TASK PROMPT. Return every line in the entries below where the word "subconjunto" shows up.

⟨

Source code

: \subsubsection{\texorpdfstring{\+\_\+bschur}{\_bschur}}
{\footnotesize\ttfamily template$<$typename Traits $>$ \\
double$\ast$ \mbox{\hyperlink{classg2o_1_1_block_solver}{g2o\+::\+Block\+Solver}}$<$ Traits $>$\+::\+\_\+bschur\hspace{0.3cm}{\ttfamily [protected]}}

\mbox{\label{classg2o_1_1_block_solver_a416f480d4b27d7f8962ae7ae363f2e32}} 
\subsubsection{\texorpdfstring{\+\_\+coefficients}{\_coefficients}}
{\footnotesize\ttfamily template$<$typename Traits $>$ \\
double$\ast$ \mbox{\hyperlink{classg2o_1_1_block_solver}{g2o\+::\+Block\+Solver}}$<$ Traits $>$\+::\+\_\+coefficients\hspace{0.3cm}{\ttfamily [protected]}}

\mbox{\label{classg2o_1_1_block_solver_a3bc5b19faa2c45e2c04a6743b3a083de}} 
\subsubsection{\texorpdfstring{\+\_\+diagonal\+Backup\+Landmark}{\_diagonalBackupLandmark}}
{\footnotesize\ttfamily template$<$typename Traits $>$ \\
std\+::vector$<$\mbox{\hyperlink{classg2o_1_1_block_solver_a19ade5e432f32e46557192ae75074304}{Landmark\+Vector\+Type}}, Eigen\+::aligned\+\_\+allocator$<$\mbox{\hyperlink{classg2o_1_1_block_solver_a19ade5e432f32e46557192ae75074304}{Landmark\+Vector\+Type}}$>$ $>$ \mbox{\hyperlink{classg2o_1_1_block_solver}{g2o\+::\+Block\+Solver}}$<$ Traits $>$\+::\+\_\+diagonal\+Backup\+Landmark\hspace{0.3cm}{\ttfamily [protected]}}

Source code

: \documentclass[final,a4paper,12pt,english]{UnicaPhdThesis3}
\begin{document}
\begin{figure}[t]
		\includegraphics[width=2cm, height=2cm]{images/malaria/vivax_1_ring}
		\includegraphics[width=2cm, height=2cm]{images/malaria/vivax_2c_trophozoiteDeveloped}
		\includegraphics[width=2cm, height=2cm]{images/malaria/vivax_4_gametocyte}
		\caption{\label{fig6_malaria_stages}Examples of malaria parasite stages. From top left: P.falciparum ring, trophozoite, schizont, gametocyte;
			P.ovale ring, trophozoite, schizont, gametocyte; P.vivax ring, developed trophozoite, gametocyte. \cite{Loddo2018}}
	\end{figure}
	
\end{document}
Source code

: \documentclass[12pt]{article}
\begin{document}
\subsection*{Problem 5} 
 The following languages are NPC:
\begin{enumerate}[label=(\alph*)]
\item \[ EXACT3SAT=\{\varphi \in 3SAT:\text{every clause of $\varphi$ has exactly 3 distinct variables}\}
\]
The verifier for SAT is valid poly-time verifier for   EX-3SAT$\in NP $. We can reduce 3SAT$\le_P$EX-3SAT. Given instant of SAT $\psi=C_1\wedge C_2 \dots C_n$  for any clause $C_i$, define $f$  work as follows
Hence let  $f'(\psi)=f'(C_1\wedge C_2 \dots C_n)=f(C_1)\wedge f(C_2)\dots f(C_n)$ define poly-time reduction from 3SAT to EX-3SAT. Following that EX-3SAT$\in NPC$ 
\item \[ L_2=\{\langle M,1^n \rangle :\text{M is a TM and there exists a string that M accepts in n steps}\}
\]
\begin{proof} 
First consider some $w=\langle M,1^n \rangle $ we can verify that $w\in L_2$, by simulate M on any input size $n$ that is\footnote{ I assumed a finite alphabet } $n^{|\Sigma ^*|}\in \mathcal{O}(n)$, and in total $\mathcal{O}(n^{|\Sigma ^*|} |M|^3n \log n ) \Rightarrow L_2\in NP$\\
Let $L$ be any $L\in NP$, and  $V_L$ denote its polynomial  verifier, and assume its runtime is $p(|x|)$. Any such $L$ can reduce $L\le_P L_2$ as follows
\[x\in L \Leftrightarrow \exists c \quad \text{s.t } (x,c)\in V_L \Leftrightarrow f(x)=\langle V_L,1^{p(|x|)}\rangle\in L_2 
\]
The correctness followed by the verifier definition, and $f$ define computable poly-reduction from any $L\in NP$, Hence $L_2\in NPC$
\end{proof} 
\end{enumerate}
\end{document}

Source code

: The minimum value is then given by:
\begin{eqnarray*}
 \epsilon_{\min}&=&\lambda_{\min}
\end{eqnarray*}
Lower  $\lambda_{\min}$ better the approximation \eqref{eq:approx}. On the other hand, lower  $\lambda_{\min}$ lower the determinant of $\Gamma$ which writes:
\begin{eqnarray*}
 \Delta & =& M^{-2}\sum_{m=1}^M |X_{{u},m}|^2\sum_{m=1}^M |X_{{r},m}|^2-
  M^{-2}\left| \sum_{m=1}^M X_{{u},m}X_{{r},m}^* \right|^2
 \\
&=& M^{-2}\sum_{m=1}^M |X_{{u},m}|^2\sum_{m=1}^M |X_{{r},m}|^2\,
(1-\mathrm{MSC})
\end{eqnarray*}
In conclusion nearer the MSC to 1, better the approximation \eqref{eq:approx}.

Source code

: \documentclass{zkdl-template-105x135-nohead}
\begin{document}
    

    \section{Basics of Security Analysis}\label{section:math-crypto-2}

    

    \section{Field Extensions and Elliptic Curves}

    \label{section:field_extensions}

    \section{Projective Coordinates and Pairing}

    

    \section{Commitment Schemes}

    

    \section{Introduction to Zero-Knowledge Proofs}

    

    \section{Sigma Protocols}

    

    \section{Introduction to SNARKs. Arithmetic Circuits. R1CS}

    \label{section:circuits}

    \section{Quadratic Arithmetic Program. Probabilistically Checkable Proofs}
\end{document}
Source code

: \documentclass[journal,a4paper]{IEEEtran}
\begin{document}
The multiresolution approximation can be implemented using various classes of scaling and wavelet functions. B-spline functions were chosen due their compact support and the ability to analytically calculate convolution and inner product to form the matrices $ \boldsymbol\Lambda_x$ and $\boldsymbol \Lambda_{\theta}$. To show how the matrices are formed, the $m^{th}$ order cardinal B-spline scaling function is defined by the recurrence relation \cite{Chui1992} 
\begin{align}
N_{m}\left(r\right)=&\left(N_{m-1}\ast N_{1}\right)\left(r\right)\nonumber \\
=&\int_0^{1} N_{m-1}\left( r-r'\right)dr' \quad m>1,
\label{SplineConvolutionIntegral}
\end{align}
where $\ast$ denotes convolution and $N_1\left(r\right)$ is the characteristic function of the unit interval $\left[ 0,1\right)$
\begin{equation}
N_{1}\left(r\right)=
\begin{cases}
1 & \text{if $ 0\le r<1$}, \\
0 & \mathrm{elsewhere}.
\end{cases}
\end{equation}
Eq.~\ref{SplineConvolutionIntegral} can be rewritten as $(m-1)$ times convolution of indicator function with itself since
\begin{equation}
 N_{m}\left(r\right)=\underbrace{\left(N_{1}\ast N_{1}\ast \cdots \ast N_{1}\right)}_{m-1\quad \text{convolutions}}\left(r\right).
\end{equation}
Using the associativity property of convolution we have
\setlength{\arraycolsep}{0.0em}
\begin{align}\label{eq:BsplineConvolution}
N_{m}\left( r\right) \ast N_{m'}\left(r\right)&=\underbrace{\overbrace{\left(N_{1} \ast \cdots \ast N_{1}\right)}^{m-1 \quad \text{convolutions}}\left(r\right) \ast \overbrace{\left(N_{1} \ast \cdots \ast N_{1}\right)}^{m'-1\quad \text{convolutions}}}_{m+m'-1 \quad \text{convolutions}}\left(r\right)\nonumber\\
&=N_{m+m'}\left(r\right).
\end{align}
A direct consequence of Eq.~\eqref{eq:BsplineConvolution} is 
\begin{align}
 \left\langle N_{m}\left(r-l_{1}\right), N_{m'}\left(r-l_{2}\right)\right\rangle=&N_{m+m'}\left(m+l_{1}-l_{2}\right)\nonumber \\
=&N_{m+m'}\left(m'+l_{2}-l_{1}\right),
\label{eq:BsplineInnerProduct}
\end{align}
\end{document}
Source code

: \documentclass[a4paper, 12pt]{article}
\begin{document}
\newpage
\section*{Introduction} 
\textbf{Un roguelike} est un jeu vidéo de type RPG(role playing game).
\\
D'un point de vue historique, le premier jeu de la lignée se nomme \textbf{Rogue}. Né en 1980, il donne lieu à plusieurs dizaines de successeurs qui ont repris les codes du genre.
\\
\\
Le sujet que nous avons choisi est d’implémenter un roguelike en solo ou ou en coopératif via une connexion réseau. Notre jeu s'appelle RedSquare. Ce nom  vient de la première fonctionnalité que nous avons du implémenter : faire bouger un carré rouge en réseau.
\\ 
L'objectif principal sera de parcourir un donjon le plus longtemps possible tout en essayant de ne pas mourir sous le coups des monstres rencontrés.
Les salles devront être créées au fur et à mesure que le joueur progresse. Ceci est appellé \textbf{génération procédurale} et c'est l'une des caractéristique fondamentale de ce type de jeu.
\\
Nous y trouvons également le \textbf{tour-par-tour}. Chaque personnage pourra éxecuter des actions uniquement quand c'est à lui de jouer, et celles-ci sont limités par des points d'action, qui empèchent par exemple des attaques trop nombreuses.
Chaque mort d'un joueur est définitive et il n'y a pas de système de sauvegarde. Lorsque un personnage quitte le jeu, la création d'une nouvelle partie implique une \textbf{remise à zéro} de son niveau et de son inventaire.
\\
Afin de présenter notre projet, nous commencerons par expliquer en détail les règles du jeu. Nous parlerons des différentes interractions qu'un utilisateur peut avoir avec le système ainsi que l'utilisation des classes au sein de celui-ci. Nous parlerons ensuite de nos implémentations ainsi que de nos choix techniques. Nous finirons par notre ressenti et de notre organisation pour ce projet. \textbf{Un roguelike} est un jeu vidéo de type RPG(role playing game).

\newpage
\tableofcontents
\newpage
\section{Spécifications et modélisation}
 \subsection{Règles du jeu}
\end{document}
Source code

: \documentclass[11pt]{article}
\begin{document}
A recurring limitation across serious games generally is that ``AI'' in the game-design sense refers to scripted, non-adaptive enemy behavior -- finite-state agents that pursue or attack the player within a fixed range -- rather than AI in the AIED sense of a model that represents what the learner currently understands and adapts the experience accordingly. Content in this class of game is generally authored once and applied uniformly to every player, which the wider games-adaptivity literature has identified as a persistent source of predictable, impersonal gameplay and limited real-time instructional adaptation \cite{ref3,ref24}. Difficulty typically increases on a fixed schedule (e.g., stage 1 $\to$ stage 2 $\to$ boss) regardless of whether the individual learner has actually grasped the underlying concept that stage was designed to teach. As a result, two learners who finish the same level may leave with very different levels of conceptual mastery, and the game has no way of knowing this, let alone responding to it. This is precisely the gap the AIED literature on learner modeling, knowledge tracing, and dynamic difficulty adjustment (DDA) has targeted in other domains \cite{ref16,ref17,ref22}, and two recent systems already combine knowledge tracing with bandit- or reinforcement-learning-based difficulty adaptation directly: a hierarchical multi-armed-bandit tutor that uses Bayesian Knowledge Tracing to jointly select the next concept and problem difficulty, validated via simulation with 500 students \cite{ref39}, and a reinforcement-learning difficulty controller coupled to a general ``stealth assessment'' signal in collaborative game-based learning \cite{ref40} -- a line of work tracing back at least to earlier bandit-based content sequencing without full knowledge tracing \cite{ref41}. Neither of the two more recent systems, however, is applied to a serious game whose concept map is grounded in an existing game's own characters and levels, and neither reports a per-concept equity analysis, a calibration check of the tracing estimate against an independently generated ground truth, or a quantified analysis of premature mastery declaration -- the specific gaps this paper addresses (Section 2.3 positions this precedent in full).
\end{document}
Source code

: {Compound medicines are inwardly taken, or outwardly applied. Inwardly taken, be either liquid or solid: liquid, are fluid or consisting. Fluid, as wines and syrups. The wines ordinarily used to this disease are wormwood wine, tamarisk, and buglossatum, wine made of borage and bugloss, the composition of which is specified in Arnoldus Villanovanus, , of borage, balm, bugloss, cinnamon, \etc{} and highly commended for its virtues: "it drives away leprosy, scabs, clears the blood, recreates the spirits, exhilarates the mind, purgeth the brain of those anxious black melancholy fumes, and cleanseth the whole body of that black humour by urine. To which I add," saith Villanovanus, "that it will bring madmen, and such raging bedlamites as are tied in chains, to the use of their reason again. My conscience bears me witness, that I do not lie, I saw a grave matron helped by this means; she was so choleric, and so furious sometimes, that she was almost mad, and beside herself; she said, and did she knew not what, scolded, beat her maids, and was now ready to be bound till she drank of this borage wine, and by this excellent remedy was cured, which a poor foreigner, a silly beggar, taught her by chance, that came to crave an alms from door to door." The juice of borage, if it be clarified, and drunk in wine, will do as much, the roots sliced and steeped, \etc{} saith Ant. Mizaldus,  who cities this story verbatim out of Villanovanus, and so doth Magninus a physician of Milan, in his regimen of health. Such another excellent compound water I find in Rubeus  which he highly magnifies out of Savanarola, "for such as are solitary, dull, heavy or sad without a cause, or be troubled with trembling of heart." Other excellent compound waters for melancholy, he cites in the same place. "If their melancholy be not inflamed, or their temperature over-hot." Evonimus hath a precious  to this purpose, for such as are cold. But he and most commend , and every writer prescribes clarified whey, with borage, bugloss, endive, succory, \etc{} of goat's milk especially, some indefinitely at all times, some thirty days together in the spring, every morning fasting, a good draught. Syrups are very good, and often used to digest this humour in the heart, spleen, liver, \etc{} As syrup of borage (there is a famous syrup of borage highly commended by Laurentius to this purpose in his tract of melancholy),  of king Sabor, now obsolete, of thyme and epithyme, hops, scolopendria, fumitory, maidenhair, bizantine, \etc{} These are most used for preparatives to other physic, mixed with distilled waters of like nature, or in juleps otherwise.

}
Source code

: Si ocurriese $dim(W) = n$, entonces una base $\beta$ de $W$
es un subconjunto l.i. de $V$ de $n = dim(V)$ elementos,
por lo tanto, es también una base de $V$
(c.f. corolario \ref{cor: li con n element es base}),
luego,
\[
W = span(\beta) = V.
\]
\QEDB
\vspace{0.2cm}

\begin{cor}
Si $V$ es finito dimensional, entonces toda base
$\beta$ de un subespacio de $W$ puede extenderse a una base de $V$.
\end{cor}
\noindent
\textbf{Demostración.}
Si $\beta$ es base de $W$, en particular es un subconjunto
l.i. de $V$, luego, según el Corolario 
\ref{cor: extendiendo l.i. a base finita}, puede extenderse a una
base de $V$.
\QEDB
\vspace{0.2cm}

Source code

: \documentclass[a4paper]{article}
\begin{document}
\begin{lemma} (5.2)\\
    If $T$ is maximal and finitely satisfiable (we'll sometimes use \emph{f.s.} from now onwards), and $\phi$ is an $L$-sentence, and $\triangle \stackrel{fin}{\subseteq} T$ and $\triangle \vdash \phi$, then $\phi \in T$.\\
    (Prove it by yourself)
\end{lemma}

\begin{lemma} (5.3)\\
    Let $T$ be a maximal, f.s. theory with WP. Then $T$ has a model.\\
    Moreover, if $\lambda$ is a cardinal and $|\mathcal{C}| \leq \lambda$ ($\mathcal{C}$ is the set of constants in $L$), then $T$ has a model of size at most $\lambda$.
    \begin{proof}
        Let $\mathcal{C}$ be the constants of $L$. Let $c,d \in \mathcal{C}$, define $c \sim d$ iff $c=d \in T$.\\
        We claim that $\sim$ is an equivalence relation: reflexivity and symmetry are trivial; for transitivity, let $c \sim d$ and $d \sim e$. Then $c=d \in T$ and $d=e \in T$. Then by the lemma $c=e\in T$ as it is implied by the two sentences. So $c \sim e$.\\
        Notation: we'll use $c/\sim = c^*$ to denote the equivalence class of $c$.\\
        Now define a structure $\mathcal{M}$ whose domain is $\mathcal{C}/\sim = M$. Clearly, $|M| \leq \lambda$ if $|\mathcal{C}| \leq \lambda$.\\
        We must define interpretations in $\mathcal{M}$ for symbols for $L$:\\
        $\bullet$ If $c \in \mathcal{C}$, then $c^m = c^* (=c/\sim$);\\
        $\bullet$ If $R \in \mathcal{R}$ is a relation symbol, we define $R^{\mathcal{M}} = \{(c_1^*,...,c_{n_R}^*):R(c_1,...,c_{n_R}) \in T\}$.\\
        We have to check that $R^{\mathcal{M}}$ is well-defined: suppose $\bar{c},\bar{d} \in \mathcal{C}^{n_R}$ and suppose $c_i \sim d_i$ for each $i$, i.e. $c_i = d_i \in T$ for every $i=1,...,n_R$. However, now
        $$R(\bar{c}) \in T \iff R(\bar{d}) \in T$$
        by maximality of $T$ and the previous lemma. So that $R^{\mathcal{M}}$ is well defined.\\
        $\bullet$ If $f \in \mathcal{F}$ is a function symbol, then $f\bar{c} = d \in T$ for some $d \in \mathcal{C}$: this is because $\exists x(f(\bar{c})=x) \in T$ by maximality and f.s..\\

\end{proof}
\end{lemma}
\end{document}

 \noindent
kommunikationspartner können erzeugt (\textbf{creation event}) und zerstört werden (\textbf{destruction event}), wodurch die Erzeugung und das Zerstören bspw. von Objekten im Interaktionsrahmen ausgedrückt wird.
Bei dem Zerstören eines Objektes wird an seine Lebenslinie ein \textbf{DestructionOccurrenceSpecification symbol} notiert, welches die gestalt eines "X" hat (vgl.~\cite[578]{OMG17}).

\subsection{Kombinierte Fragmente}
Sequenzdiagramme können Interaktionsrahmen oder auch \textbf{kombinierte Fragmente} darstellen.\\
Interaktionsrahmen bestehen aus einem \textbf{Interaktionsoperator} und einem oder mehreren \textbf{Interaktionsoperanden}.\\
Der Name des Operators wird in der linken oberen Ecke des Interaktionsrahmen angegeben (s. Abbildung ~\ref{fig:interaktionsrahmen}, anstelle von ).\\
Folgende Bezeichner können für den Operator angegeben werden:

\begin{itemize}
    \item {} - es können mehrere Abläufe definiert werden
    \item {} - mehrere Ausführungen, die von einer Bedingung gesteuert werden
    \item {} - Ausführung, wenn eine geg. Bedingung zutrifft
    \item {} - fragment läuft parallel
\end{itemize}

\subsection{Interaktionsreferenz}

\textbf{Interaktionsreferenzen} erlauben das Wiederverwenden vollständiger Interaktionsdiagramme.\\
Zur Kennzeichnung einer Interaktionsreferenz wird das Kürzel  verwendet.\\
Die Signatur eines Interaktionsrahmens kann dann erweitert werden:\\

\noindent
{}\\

⟩

TASK RESULT.
es un subconjunto l.i. de $V$ de $n = dim(V)$ elementos,
Si $\beta$ es base de $W$, en particular es un subconjunto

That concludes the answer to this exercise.